-- SUPPLIED INFORMATION follows --

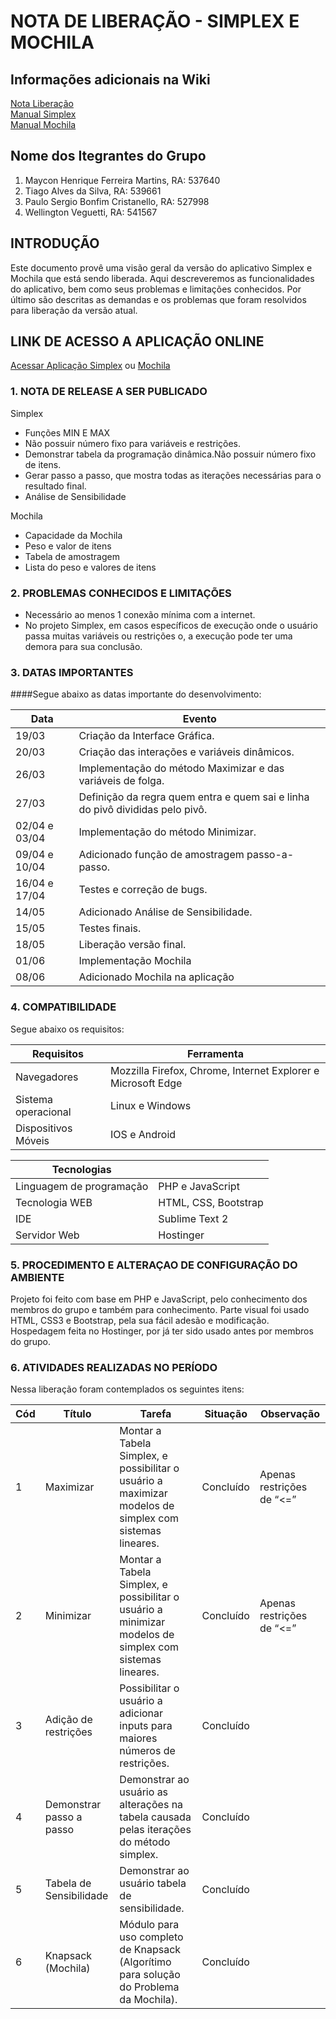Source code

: # NOTA DE LIBERAÇÃO - SIMPLEX E MOCHILA

## Informações adicionais na Wiki

<a href="https://github.com/mahefema/Simplex/wiki/Nota-Libera%C3%A7%C3%A3o">Nota Liberação</a><br/>
<a href="https://github.com/mahefema/Simplex/wiki/Manual-Simplex">Manual Simplex</a><br/>
<a href="https://github.com/mahefema/Simplex/wiki/Manual-Mochila">Manual Mochila</a>

## Nome dos Itegrantes do Grupo

1. Maycon Henrique Ferreira Martins, RA: 537640
2. Tiago Alves da Silva, RA: 539661
3. Paulo Sergio Bonfim Cristanello, RA: 527998
4. Wellington Veguetti, RA: 541567

## INTRODUÇÃO

Este documento provê uma visão geral da versão do aplicativo Simplex e Mochila que está sendo liberada. Aqui descreveremos as funcionalidades do aplicativo, bem como seus problemas e limitações conhecidos. Por último são descritas as demandas e 	os problemas que foram resolvidos para liberação da versão atual.

## LINK DE ACESSO A APLICAÇÃO ONLINE

[Acessar Aplicação Simplex](http://simplex-bsi.16mb.com) ou [Mochila](http://simplex-bsi.16mb.com/mochila.php)

### 1. NOTA DE RELEASE A SER PUBLICADO

Simplex

* Funções MIN E MAX
* Não possuir número fixo para variáveis e restrições.
* Demonstrar tabela da programação dinâmica.Não possuir número fixo de itens.
* Gerar passo a passo, que mostra todas as iterações necessárias para o resultado final.
* Análise de Sensibilidade

Mochila

* Capacidade da Mochila
* Peso e valor de itens
* Tabela de amostragem
* Lista do peso e valores de itens

### 2. PROBLEMAS CONHECIDOS E LIMITAÇÕES

* Necessário ao menos 1 conexão mínima com a internet.
* No projeto Simplex, em casos específicos de execução onde o usuário passa muitas variáveis ou restrições o, a execução pode ter uma demora para sua conclusão.
		
### 3. DATAS IMPORTANTES

####Segue abaixo as datas importante do desenvolvimento:
		
|Data|Evento|
|---------------|---------------|
|19/03|Criação da Interface Gráfica.|
|20/03|Criação das interações e variáveis dinâmicos.|
|26/03|Implementação do método Maximizar e das variáveis de folga.|
|27/03|Definição da regra quem entra e quem sai e linha do pivô divididas pelo pivô.|
|02/04 e 03/04|Implementação do método Minimizar.|
|09/04 e 10/04|Adicionado função de amostragem passo-a-passo.|
|16/04 e 17/04|Testes e correção de bugs.|
|14/05|Adicionado Análise de Sensibilidade.|
|15/05|Testes finais.|
|18/05|Liberação versão final.|
|01/06|Implementação Mochila|
|08/06|Adicionado Mochila na aplicação|
		
### 4. COMPATIBILIDADE
		
Segue abaixo os requisitos:
		
|Requisitos|Ferramenta|
|-----------|---------------|
|Navegadores|Mozzilla Firefox, Chrome, Internet Explorer e Microsoft Edge|
|Sistema operacional|Linux e Windows|
|Dispositivos Móveis|IOS e Android|

|Tecnologias||
|-----------|---------------|
|Linguagem de programação|PHP e JavaScript|
|Tecnologia WEB|HTML, CSS, Bootstrap|
|IDE|Sublime Text 2|
|Servidor Web|Hostinger|

### 5. PROCEDIMENTO E ALTERAÇAO DE CONFIGURAÇÃO DO AMBIENTE

Projeto foi feito com base em PHP e JavaScript, pelo conhecimento dos membros do grupo e também para conhecimento. Parte visual foi usado HTML, CSS3 e Bootstrap, pela sua fácil adesão e modificação. Hospedagem feita no Hostinger, por já ter sido usado antes por membros do grupo.

### 6. ATIVIDADES REALIZADAS NO PERÍODO

Nessa liberação foram contemplados os seguintes itens:

|Cód|Título|Tarefa|Situação|Observação|
|---|----------|----------------|---------------------|-----------------|                                                                            	
|1|Maximizar|Montar a Tabela Simplex, e possibilitar o usuário a maximizar modelos de simplex com sistemas lineares.| Concluído|Apenas restrições de “<=”|
|2|Minimizar|Montar a Tabela Simplex, e possibilitar o usuário a minimizar modelos de simplex com sistemas lineares.|   Concluído|Apenas restrições de “<=”|
|3|Adição de restrições|Possibilitar o usuário a adicionar inputs para maiores números de restrições.                           	|Concluído||
|4|Demonstrar passo a passo|Demonstrar ao usuário as alterações na tabela causada pelas iterações do método simplex.| Concluído||
|5|Tabela de Sensibilidade|Demonstrar ao usuário tabela de sensibilidade.|Concluído||
|6|Knapsack (Mochila)|Módulo para uso completo de Knapsack (Algorítimo para solução do Problema da Mochila).|Concluído||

-- SUPPLIED INFORMATION concluded --

Each line from the first line of the records through the line containing "## INTRODUÇÃO" must be reproduced exactly, with both ends included and all pictures omitted; nothing else belongs in the answer.

Source code

: # NOTA DE LIBERAÇÃO - SIMPLEX E MOCHILA

## Informações adicionais na Wiki

<a href="https://github.com/mahefema/Simplex/wiki/Nota-Libera%C3%A7%C3%A3o">Nota Liberação</a><br/>
<a href="https://github.com/mahefema/Simplex/wiki/Manual-Simplex">Manual Simplex</a><br/>
<a href="https://github.com/mahefema/Simplex/wiki/Manual-Mochila">Manual Mochila</a>

## Nome dos Itegrantes do Grupo

1. Maycon Henrique Ferreira Martins, RA: 537640
2. Tiago Alves da Silva, RA: 539661
3. Paulo Sergio Bonfim Cristanello, RA: 527998
4. Wellington Veguetti, RA: 541567

## INTRODUÇÃO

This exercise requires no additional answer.